Information shown:
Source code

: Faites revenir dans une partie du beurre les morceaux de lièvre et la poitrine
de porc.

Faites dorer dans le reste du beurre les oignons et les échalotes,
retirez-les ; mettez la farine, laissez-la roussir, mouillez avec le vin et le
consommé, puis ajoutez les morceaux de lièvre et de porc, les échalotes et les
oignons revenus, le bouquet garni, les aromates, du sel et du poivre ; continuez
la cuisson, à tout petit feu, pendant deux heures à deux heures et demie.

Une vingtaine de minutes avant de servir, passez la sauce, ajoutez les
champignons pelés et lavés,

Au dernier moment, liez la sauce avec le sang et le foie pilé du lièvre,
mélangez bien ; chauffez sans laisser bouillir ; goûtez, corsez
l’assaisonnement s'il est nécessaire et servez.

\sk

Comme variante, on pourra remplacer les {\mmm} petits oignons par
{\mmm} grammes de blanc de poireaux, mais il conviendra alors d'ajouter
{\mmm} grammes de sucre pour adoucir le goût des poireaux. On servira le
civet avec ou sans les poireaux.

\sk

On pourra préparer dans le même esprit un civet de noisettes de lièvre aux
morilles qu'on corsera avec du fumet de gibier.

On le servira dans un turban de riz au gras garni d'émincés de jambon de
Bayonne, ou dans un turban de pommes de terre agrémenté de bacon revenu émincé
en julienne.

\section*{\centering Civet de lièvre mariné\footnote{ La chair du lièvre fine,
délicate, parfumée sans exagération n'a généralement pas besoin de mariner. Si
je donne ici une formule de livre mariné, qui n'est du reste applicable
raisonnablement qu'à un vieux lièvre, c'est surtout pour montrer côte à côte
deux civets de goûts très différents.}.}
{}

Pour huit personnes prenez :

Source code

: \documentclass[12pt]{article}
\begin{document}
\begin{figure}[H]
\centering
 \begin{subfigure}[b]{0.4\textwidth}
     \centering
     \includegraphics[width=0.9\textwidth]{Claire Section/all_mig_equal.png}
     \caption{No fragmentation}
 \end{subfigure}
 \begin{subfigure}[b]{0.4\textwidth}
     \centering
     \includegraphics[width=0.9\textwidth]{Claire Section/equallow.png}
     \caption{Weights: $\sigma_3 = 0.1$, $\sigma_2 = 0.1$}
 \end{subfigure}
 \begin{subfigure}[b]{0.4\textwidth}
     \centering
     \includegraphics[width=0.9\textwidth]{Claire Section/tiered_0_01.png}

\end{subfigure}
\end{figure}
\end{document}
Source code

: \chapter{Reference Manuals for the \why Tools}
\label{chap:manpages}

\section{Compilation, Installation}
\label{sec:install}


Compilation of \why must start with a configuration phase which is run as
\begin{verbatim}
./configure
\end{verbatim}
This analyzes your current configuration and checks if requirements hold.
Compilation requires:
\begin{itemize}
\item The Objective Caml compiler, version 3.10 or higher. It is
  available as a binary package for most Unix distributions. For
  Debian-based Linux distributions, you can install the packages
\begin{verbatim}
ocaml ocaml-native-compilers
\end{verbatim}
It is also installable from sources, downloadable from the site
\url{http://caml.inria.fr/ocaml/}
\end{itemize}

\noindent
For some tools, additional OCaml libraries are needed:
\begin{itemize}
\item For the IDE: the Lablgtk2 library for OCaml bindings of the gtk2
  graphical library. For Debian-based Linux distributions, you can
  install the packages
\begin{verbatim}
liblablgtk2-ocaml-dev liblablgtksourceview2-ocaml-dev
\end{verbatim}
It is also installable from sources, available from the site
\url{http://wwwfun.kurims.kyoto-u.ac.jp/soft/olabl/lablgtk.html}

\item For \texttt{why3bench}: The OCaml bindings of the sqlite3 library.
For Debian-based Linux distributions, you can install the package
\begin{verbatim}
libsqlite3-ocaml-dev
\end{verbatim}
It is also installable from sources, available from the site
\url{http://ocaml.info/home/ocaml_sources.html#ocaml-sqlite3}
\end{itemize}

Problem statement:
Determine the number of lines in the listing that contain the word "mariné", and respond with nothing but that number.

Written reply:
2